Pubblicato il 25 gennaio 2008 da Alessandro Izzi


Into the wild

Chris McCandless è un ragazzo di ventidue anni fresco di laurea. La sua è una vita sicura, medio borghese, apparentemente tranquilla. Il suo futuro è indirizzato verso un praticantato in legge e una successiva sicura professione gratificata dal più lauto degli stipendi, da una casa, da un’automobile nuova. Figli magari. Eppure una mattina, proprio subito dopo la consegna dei diplomi di laurea, senza una parola e senza un saluto, Chris fa dono di tutti i suoi risparmi ad associazioni caritatevoli, prende la sua macchina che è un po’ un rottame e si mette per strada. Senza una meta, sognando, ad occhi aperti, il sogno di una vita, into the wild, nella natura selvaggia. Da solo.

Fin dall’inizio il viaggio di Chris si configura, per lo spettatore, come una sorta di impresa dalla doppia anima.
Da una parte il giovane scappa dal mondo contemporaneo, fugge letteralmente dalle “ricchezze” di una società capitalistica fondata sull’accumulo delle “cose” e dei così detti beni materiali. Chris, e non ci vuole molto per accorgersene, rifiuta ogni forma di “possesso”. I soldi di famiglia preferisce donarli a chi ne ha più bisogno, quelli che per caso si trovano nel suo portafogli diventano carta straccia per un piccolo, catartico falò. Tutto ciò di cui ha bisogno si riduce ad uno zaino da viaggio, ad un paio di scarpe comode e ad una lunga strada davanti a sé.
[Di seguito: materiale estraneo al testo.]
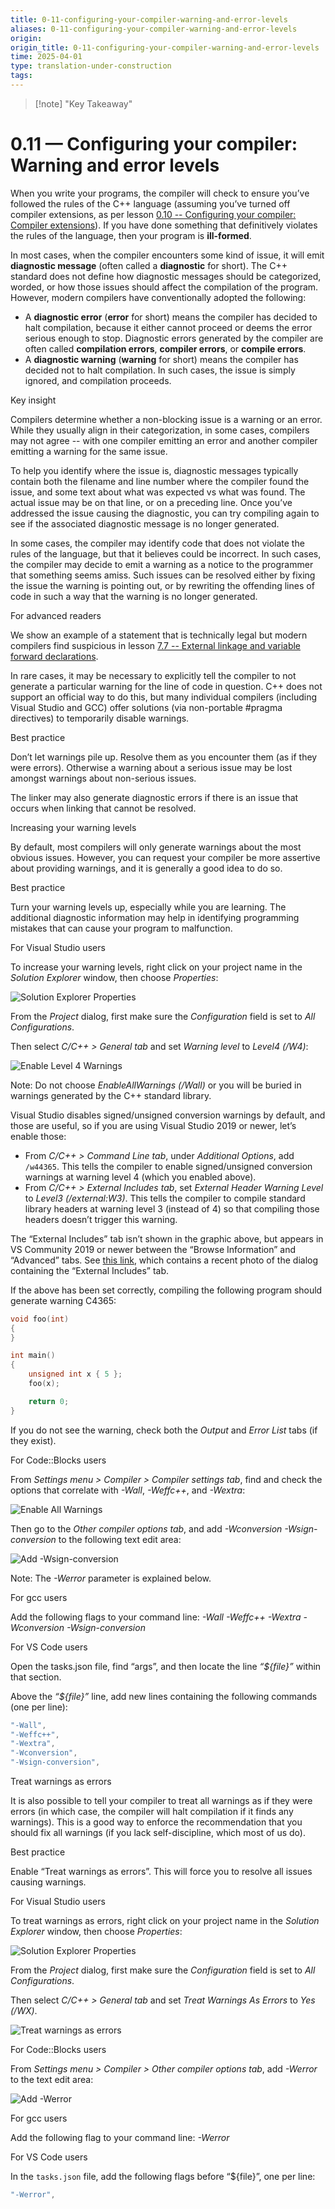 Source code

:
 ```yaml
---
title: 0-11-configuring-your-compiler-warning-and-error-levels
aliases: 0-11-configuring-your-compiler-warning-and-error-levels
origin: 
origin_title: 0-11-configuring-your-compiler-warning-and-error-levels
time: 2025-04-01 
type: translation-under-construction
tags:
---
```


> [!note] "Key Takeaway"

# 0.11 — Configuring your compiler: Warning and error levels

When you write your programs, the compiler will check to ensure you’ve followed the rules of the C++ language (assuming you’ve turned off compiler extensions, as per lesson [0.10 -- Configuring your compiler: Compiler extensions](https://www.learncpp.com/cpp-tutorial/configuring-your-compiler-compiler-extensions/)). If you have done something that definitively violates the rules of the language, then your program is **ill-formed**.

In most cases, when the compiler encounters some kind of issue, it will emit **diagnostic message** (often called a **diagnostic** for short). The C++ standard does not define how diagnostic messages should be categorized, worded, or how those issues should affect the compilation of the program. However, modern compilers have conventionally adopted the following:

- A **diagnostic error** (**error** for short) means the compiler has decided to halt compilation, because it either cannot proceed or deems the error serious enough to stop. Diagnostic errors generated by the compiler are often called **compilation errors**, **compiler errors**, or **compile errors**.
- A **diagnostic warning** (**warning** for short) means the compiler has decided not to halt compilation. In such cases, the issue is simply ignored, and compilation proceeds.

Key insight

Compilers determine whether a non-blocking issue is a warning or an error. While they usually align in their categorization, in some cases, compilers may not agree -- with one compiler emitting an error and another compiler emitting a warning for the same issue.

To help you identify where the issue is, diagnostic messages typically contain both the filename and line number where the compiler found the issue, and some text about what was expected vs what was found. The actual issue may be on that line, or on a preceding line. Once you’ve addressed the issue causing the diagnostic, you can try compiling again to see if the associated diagnostic message is no longer generated.

In some cases, the compiler may identify code that does not violate the rules of the language, but that it believes could be incorrect. In such cases, the compiler may decide to emit a warning as a notice to the programmer that something seems amiss. Such issues can be resolved either by fixing the issue the warning is pointing out, or by rewriting the offending lines of code in such a way that the warning is no longer generated.

For advanced readers

We show an example of a statement that is technically legal but modern compilers find suspicious in lesson [7.7 -- External linkage and variable forward declarations](https://www.learncpp.com/cpp-tutorial/external-linkage-and-variable-forward-declarations/).

In rare cases, it may be necessary to explicitly tell the compiler to not generate a particular warning for the line of code in question. C++ does not support an official way to do this, but many individual compilers (including Visual Studio and GCC) offer solutions (via non-portable #pragma directives) to temporarily disable warnings.

Best practice

Don’t let warnings pile up. Resolve them as you encounter them (as if they were errors). Otherwise a warning about a serious issue may be lost amongst warnings about non-serious issues.

The linker may also generate diagnostic errors if there is an issue that occurs when linking that cannot be resolved.

Increasing your warning levels

By default, most compilers will only generate warnings about the most obvious issues. However, you can request your compiler be more assertive about providing warnings, and it is generally a good idea to do so.

Best practice

Turn your warning levels up, especially while you are learning. The additional diagnostic information may help in identifying programming mistakes that can cause your program to malfunction.

For Visual Studio users

To increase your warning levels, right click on your project name in the *Solution Explorer* window, then choose *Properties*:

![Solution Explorer Properties](https://www.learncpp.com/images/CppTutorial/Chapter0/VS-SolutionExplorerProperties-min.png)

From the *Project* dialog, first make sure the *Configuration* field is set to *All Configurations*.

Then select *C/C++ > General tab* and set *Warning level* to *Level4 (/W4)*:

![Enable Level 4 Warnings](https://www.learncpp.com/images/CppTutorial/Chapter0/VS-EnableAllWarnings-min.png)

Note: Do not choose *EnableAllWarnings (/Wall)* or you will be buried in warnings generated by the C++ standard library.

Visual Studio disables signed/unsigned conversion warnings by default, and those are useful, so if you are using Visual Studio 2019 or newer, let’s enable those:

- From *C/C++ > Command Line tab*, under *Additional Options*, add `/w44365`. This tells the compiler to enable signed/unsigned conversion warnings at warning level 4 (which you enabled above).
- From *C/C++ > External Includes tab*, set *External Header Warning Level* to *Level3 (/external:W3)*. This tells the compiler to compile standard library headers at warning level 3 (instead of 4) so that compiling those headers doesn’t trigger this warning.

The “External Includes” tab isn’t shown in the graphic above, but appears in VS Community 2019 or newer between the “Browse Information” and “Advanced” tabs. See [this link](https://devblogs.microsoft.com/cppblog/customized-warning-levels-and-code-analysis-for-external-headers/), which contains a recent photo of the dialog containing the “External Includes” tab.

If the above has been set correctly, compiling the following program should generate warning C4365:

```cpp
void foo(int)
{  
}

int main()
{
    unsigned int x { 5 };
    foo(x);

    return 0;
}
```

If you do not see the warning, check both the *Output* and *Error List* tabs (if they exist).

For Code::Blocks users

From *Settings menu > Compiler > Compiler settings tab*, find and check the options that correlate with *-Wall*, *-Weffc++*, and *-Wextra*:

![Enable All Warnings](https://www.learncpp.com/images/CppTutorial/Chapter0/CB-EnableAllWarnings-min.png)

Then go to the *Other compiler options tab*, and add *-Wconversion -Wsign-conversion* to the following text edit area:

![Add -Wsign-conversion](https://www.learncpp.com/images/CppTutorial/Chapter0/CB-OtherCompilerFlags-min.png)

Note: The *-Werror* parameter is explained below.

For gcc users

Add the following flags to your command line: *-Wall -Weffc++ -Wextra -Wconversion -Wsign-conversion*

For VS Code users

Open the tasks.json file, find “args”, and then locate the line *“${file}”* within that section.

Above the *“${file}”* line, add new lines containing the following commands (one per line):

```cpp
"-Wall",
"-Weffc++",
"-Wextra",
"-Wconversion",
"-Wsign-conversion",

```

Treat warnings as errors

It is also possible to tell your compiler to treat all warnings as if they were errors (in which case, the compiler will halt compilation if it finds any warnings). This is a good way to enforce the recommendation that you should fix all warnings (if you lack self-discipline, which most of us do).

Best practice

Enable “Treat warnings as errors”. This will force you to resolve all issues causing warnings.

For Visual Studio users

To treat warnings as errors, right click on your project name in the *Solution Explorer* window, then choose *Properties*:

![Solution Explorer Properties](https://www.learncpp.com/images/CppTutorial/Chapter0/VS-SolutionExplorerProperties-min.png)

From the *Project* dialog, first make sure the *Configuration* field is set to *All Configurations*.

Then select *C/C++ > General tab* and set *Treat Warnings As Errors* to *Yes (/WX)*.

![Treat warnings as errors](https://www.learncpp.com/images/CppTutorial/Chapter0/VS-WarningsAsErrors-min.png)

For Code::Blocks users

From *Settings menu > Compiler > Other compiler options tab*, add *-Werror* to the text edit area:

![Add -Werror](https://www.learncpp.com/images/CppTutorial/Chapter0/CB-OtherCompilerFlags-min.png)

For gcc users

Add the following flag to your command line: *-Werror*

For VS Code users

In the `tasks.json` file, add the following flags before “${file}”, one per line:

```cpp
"-Werror",

```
Un aggiornamento del classico modello beat generation di personaggio on the road. Un hippy, ben educato e con la testa ben piantata sulle spalle, che non ne può più di una società, come quella in cui era stato costretto a vivere fino a quel momento, fondata sulla sopraffazione e sulla menzogna, sulla legge del più forte che trionfa sul più debole. Chris è un ultimo romantico. Sogna la Natura così come questa è cantata dai versi di Lord Byron, si immerge nei suoi libri, unico conforto di poca verità in un mondo dove la bugia è la moneta di maggio corso, con l’avidità che è tipica della sua giovane età. E consapevole di non riuscire a trovare una strada concreta per cambiare dall’interno questa realtà, preferisce rifuggirla. Non perché ami poco gli uomini, in fondo, ma perché ama la Natura di più. Ama la sua semplicità immediata (vista con quell’occhio un po’ borghese di un giovane uomo che non è mai andato più in là dei campeggi dei boyscouts), ama il suo sapore di piana incontrovertibile verità.
Ma Chris fugge anche, soprattutto, dalla sua famiglia. Scappa da genitori che lo amano anche troppo e che cercano di viziarlo, ma non sono mai stati realmente sinceri né con lui, né tra di loro. Odia la loro estrazione piccolo borghese, la loro ansia di non finire sulla bocca del vicinato ad alimentar chiacchiere da cortile. Non sopporta il loro essere parte di un sistema perverso dove a contare è la forma più che la sostanza. Detesta l’ipocrisia della facciata di famiglia rispettabile che hanno costruito per farne immagine da sfoggiare in società quando, in realtà, tutti i rapporti interpersonali, tra genitori e figli, ma anche tra padre e madre, poggiano su conflitti dilanianti e situazioni irrisolte.
Soprattutto Chris fugge da se stesso. Perché quelle cose che vede nella società, nella famiglia, negli altri, sono irrimediabilmente, tragicamente parte non eliminabile di sé. E per quanto si affanni a fuggire in ogni possibile direzione, accarezzando perennemente il suo sogno di un’Alaska felice dove poter stare, solo, in mezzo alla natura incontaminata, la città, la civiltà è per lui sempre fonte di tentazione, una vertigine da cui non riesce mai del tutto a liberarsi (si pensi alla scena esemplare in cui si ferma, per un breve momento, a fissare un gruppo di borghesi che brindano in un bar ed uno di questi diventa la sua immagine riflessa, quello che diventerebbe se solo accettasse di fermarsi dal suo girovagare sia pure per una sola notte).
Dalla civiltà, ma anche dalla famiglia non si fugge mai. È un’utopia irrealizzabile perché, comunque, si ha sempre bisogno di un fucile per cacciare, di un retino per pescare, di un manuale per imparare come conservare i cibi e quindi di soldi. Nel suo mito del buon selvaggio che si reca a nord per riscoprire se stesso, Chris ha comunque bisogno di un vecchio autobus abbandonato (quindi un rifiuto di quella civiltà da cui dice di voler fuggire) per costruirsi un riparo dalle intemperie. E quando guarda verso il cielo sono aerei quelli che vede: un segno tangibile della civiltà al lavoro, ma anche un correlativo visivo di quel padre (che era un tecnico della NASA che sul volo umano ha fondato il suo impero) da cui, più di tutto, desiderava scappare.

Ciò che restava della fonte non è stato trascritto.